L’Affaire L.ex.π.Re
CREATION NOVEMBRE 2025
D’un côté, il y a le désir féminin qui fait vaciller l’ordre établi. Il y a Racine, les mystères de la vie et de l’amour. Il y a Hippolyte, la peur du vide et le trac.
De l’autre côté, il y a l’attente, la solitude et l’habitude. Il y a la banquette transformable d’un mobile-home. Des instants suspendus et la nuit qui remplace le jour.
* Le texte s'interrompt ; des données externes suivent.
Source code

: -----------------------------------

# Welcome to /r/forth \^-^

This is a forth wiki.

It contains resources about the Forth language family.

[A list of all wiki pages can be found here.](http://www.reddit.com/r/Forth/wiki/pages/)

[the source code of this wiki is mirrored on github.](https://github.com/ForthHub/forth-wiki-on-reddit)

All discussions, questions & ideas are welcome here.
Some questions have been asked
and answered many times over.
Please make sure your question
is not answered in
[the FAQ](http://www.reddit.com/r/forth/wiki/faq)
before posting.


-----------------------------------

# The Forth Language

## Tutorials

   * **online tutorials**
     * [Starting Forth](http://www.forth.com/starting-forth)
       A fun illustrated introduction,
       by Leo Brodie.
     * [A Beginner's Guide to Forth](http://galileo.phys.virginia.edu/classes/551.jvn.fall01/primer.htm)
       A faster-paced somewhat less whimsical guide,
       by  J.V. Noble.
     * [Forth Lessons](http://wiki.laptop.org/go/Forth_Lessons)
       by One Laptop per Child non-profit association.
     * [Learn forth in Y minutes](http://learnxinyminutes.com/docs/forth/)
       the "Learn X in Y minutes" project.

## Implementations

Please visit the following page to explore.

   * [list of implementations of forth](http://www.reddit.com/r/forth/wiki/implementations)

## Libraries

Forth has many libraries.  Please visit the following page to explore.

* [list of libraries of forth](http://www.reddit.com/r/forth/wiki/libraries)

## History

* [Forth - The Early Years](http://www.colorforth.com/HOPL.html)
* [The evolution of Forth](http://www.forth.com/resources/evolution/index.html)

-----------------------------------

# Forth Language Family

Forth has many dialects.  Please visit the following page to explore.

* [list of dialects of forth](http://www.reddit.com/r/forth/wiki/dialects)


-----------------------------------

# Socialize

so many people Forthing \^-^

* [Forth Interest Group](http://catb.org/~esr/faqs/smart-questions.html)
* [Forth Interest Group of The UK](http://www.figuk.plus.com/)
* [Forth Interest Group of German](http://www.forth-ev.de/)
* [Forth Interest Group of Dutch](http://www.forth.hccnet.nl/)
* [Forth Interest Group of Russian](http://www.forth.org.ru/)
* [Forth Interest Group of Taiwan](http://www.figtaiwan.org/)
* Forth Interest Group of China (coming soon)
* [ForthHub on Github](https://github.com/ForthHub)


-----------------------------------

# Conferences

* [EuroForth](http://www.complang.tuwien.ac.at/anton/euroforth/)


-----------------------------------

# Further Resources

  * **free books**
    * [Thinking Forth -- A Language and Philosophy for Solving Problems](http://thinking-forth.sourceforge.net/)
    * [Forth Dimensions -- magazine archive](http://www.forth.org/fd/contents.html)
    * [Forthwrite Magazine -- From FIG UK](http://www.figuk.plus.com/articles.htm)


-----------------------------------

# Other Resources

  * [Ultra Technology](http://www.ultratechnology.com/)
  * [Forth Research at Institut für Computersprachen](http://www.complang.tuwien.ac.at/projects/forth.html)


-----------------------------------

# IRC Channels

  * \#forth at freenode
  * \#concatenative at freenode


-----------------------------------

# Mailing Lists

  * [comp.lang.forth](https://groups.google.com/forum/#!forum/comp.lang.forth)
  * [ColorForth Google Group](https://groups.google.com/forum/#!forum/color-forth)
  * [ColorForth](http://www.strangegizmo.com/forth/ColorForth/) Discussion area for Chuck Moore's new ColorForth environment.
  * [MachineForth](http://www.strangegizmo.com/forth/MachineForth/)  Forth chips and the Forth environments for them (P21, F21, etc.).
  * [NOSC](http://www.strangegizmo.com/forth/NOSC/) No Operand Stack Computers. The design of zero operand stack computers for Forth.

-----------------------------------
D’un côté, il y a Natacha Wouters, une comédienne belge. Seule, sans attaches, en tournée avec Phèdre.
De l’autre côté, il y a Max, un homme moustachu et taciturne, sans emploi déclaré, qui ne s’anime que la nuit venue.
Entre ces deux êtres que tout sépare, il y a « L.ex.π.Re », un fil invisible qui ne cesse de raccourcir.
Placée au centre d’un dispositif scénique bi-frontal immersif, « l’affaire L.ex.π.Re », questionne la notion de point de vue en mettant en scène deux personnages qui vivent des évènements diamétralement opposés, dans des temporalités et des lieux différents, en ayant pourtant la même bande sonore.
Disposés de part et d’autre d’une scène surplombée d’un écran, les spectateurs suivent d’un côté, la journée de Natacha Wouters dans un théâtre à l’italienne où elle s‘apprête à jouer Phèdre, une journée qu’un péril imminent semble vouloir menacer, et de l’autre, les pérégrinations nocturnes, s’étalant sur plusieurs jours, de Max, homme laconique et mystérieux, passant comme une ombre des terrains vagues aux beaux quartiers.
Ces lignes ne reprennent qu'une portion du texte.